Panasonic is also putting a lot of emphasis on after-sales service. “We want to increase the number of service centres as quickly as our retail footprint,” says Sharma. It had 250 service centres last year and is taking the count to 400 this year. Panasonic recently set up an experience zone in Mumbai which displays its entire product portfolio in India (including both consumer and professional businesses). Last year, a 22,000 square foot experience zone, Lifescape, focused on the consumer products division, was set up in Gurgaon (near Delhi). “Here we showcase products that are not available in the market. For example, a massage chair or a water heater. We want consumers to realise we are a complete brand,” says Sharma.
“In multi-brand retail, the retailer/distributor often pushes products depending on margins; this is not the case in exclusive brand outlets.
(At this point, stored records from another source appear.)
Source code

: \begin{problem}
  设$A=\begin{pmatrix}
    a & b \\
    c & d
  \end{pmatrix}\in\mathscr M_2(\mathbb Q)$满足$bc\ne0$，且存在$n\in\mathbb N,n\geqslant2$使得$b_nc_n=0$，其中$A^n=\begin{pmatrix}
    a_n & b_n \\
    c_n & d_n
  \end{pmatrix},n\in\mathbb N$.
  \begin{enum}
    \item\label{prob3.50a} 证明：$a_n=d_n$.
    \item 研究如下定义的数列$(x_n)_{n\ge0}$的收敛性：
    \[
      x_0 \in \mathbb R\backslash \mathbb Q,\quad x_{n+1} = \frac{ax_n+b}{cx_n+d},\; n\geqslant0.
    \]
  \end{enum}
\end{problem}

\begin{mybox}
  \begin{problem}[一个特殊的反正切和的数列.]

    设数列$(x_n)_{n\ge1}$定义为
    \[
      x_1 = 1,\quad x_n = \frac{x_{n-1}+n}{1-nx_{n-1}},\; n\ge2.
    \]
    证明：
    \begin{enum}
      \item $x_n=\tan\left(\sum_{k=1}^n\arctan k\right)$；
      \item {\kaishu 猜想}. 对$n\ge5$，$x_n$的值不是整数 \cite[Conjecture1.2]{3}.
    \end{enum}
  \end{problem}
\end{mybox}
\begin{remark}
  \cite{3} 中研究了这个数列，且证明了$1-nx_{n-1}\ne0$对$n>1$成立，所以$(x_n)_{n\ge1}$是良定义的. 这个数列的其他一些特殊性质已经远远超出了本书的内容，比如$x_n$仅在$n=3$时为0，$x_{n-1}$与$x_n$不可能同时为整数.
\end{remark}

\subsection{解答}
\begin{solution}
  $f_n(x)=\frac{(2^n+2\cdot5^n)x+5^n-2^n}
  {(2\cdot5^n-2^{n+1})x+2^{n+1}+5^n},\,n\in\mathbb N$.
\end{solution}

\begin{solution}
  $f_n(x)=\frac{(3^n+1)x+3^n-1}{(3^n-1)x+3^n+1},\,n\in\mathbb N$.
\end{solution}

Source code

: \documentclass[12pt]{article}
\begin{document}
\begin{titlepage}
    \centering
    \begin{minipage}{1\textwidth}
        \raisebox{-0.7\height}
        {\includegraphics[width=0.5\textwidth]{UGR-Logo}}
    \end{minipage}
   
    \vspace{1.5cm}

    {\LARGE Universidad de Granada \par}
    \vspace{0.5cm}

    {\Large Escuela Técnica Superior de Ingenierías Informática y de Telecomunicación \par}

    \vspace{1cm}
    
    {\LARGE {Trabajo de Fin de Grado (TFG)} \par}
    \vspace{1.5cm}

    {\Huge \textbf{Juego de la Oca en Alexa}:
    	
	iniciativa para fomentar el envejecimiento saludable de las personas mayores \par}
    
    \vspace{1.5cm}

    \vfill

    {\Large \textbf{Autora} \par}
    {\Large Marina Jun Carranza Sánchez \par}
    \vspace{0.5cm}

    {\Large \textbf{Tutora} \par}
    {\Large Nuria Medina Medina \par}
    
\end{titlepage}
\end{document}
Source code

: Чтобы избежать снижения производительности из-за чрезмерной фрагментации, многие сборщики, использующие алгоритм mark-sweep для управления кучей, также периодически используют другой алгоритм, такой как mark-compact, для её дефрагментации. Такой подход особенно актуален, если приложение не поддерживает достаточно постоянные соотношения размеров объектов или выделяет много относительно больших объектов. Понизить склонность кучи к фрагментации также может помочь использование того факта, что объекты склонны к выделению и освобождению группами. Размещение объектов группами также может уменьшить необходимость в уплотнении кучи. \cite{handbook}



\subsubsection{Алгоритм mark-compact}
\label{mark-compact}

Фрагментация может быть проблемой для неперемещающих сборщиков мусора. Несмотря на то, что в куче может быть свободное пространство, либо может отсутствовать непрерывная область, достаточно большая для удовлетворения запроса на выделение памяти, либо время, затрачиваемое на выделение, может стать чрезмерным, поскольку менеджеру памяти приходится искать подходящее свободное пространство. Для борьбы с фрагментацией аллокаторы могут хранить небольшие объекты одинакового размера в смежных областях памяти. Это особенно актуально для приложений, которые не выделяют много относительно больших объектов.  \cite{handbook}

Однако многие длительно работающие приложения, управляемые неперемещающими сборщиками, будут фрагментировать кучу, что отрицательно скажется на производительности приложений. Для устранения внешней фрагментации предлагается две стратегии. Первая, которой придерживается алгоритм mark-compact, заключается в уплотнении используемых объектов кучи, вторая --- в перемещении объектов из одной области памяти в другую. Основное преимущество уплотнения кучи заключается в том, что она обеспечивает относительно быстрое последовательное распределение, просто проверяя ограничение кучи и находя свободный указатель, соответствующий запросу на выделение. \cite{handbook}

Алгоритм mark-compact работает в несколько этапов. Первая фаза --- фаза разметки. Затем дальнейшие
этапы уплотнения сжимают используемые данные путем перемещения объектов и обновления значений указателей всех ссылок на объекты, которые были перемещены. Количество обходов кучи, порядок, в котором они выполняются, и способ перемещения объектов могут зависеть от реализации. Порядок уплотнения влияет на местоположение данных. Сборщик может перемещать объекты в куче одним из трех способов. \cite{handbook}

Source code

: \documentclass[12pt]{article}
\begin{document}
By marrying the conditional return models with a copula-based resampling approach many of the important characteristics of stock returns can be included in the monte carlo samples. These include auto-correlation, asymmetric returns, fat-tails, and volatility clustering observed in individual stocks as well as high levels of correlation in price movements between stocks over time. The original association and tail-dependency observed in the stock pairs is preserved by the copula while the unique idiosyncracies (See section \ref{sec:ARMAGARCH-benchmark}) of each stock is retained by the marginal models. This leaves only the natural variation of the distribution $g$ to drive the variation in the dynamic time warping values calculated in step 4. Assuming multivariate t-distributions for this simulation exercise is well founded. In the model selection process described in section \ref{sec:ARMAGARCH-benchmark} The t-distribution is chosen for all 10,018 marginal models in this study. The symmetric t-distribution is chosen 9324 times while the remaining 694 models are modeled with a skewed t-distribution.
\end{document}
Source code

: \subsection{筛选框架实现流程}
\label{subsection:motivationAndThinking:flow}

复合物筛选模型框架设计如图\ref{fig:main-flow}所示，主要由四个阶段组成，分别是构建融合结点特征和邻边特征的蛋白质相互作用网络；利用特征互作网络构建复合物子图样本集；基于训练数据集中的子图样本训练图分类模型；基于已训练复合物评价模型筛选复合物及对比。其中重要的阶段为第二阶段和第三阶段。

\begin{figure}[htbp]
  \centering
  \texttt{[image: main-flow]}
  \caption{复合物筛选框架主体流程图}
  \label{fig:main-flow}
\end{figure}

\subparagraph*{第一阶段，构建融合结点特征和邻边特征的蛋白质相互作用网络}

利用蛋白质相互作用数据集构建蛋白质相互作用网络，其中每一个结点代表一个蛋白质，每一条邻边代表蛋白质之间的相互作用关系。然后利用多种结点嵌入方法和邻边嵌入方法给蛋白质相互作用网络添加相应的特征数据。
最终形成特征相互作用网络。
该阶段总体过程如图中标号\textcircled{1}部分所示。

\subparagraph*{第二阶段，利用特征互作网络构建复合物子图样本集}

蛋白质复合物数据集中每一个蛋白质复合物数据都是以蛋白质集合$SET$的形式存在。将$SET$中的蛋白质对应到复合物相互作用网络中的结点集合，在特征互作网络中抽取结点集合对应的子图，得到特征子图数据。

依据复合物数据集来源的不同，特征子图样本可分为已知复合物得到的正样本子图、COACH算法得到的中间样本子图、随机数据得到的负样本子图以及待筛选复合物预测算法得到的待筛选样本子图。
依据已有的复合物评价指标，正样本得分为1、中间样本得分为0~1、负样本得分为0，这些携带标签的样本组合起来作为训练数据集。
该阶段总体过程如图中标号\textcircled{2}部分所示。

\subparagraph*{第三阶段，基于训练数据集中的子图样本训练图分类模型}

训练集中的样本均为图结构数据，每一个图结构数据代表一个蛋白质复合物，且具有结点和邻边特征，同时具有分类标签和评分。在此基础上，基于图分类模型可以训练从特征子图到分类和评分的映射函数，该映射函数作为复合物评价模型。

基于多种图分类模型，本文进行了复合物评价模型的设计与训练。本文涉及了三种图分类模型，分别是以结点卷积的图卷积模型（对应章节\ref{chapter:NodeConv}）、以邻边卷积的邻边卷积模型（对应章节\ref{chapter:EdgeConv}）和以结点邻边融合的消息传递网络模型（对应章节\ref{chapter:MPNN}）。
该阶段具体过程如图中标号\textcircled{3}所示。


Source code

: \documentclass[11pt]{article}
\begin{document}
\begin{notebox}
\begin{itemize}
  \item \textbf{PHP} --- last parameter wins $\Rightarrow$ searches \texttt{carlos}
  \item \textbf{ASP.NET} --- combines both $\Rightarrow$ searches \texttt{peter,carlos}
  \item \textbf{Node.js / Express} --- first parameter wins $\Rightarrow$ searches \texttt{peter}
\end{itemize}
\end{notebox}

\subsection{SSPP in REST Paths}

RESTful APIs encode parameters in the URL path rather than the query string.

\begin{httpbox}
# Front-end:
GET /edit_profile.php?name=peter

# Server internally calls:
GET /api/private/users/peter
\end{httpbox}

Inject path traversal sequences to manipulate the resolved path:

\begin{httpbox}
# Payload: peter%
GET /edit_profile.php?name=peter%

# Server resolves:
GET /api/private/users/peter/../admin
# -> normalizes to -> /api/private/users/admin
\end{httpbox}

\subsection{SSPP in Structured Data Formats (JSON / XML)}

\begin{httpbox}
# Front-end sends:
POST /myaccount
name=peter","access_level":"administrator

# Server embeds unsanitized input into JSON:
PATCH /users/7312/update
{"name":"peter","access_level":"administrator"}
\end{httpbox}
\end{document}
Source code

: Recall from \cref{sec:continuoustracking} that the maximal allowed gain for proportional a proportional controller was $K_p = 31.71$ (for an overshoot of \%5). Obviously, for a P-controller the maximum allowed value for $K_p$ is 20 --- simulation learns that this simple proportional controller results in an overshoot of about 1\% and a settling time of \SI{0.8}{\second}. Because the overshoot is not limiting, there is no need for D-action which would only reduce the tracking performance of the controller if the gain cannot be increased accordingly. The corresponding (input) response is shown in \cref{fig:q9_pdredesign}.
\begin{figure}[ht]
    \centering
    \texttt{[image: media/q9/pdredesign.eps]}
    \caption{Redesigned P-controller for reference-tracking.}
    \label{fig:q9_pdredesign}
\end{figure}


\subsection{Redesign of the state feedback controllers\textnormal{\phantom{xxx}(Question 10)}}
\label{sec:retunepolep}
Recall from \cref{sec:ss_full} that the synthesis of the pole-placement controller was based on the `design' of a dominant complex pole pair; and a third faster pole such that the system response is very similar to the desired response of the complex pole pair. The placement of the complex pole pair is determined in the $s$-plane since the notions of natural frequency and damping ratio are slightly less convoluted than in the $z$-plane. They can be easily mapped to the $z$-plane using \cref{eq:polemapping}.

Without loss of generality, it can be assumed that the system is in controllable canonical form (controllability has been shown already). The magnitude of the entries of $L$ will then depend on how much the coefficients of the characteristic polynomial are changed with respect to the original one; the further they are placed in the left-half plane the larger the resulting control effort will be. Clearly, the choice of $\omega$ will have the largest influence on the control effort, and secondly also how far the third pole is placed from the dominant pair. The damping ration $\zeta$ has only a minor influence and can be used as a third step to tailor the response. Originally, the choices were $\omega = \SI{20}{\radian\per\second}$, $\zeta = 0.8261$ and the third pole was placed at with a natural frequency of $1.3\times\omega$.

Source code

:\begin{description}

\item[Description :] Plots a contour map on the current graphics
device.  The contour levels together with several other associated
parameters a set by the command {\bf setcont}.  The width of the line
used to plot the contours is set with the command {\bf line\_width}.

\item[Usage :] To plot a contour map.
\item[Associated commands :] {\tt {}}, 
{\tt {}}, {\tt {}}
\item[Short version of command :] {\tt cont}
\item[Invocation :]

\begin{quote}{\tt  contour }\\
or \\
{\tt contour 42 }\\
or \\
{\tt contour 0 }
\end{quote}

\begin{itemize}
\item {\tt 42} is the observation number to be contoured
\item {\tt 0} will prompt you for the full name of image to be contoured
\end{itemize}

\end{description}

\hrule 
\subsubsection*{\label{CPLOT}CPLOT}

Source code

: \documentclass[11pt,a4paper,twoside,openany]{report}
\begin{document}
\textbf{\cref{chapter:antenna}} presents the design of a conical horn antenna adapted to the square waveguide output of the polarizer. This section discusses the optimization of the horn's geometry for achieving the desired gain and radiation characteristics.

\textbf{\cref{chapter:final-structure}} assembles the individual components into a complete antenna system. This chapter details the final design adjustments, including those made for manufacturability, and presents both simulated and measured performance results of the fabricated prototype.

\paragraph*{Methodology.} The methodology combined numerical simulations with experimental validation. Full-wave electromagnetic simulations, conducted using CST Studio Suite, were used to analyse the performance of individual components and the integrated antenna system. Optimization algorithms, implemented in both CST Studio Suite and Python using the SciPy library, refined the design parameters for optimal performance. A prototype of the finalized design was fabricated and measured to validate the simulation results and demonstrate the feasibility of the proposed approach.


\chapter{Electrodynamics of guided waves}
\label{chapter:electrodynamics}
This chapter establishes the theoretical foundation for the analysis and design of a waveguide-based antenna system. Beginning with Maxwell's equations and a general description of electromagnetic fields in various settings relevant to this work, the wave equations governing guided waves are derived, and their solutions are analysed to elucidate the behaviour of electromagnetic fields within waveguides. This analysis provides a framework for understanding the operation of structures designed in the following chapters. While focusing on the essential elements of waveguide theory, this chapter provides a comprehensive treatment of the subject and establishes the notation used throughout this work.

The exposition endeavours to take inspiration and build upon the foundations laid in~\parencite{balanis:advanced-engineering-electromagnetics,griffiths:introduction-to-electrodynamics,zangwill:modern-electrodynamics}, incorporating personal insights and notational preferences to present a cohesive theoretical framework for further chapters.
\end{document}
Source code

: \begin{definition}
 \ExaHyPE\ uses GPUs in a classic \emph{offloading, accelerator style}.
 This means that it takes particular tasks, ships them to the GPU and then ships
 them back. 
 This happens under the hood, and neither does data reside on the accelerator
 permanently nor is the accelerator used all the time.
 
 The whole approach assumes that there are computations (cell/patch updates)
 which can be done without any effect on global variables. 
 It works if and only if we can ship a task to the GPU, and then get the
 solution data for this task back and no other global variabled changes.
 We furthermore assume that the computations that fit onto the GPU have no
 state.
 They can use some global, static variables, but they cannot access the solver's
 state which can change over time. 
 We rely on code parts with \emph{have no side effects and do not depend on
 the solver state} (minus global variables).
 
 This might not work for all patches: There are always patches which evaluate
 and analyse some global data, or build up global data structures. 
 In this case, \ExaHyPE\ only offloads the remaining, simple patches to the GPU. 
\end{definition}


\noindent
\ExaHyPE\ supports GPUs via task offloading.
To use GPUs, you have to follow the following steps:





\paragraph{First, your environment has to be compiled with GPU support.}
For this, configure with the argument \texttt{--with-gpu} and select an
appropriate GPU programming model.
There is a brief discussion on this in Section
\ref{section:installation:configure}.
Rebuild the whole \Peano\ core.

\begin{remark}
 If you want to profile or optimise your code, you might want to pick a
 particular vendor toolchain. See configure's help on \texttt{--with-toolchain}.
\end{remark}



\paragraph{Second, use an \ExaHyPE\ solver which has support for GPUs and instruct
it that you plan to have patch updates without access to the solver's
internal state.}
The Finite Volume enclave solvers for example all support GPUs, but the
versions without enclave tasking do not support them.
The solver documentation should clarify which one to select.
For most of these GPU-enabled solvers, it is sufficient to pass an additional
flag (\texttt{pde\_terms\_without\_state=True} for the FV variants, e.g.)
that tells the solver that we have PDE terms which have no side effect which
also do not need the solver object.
India is not a replacement market for consumer electronics, and hence you need to allow first time buyers to experience the product. Thus, experience zones can help drive visibility,” notes Purnendu Kumar, vice-president, retail and consumer goods, Technopak.
At a time when other players in the segment are wooing consumers with high-decibel advertising, Panasonic can ill-afford to remain idle. It has earmarked Rs 400 crore for communication this year. “In India, sports and Bollywood have a huge following and these two will be the two pillars of our communication,” says Sharma. In the last two years, the company has roped in Ranbir Kapoor for Viera televisions, Katrina Kaif for home appliances and Diya Mirza for Eco Navi air conditioners. For categories like digital cameras and personal grooming appliances, Panasonic will pursue a regional specific strategy — the youth, the company feels, relates more closely to such a strategy. It has thus roped in Jacqueline Fernandez, Koyel Mallik and Kajal Agarwal to promote such products.
As a late entrant, Panasonic has its task cut out. “Generally, it is a challenge to dislodge consumers from brands they have been loyal to. The Indian middle class consumers do not like to experiment much and rely heavily on word-of-mouth and history of after-sales service. Panasonic has to invest significantly in these,” points out the head of a rival firm.
The biggest challenge for Panasonic lies in the fact that its sales are skewed towards televisions and air conditioners. The company brass believes this might change once the new facility in Jhajjar, Haryana, is up and running. It is investing $300 million (Rs 1,400 crore) for this facility, which will manufacture air conditioners and washing machines.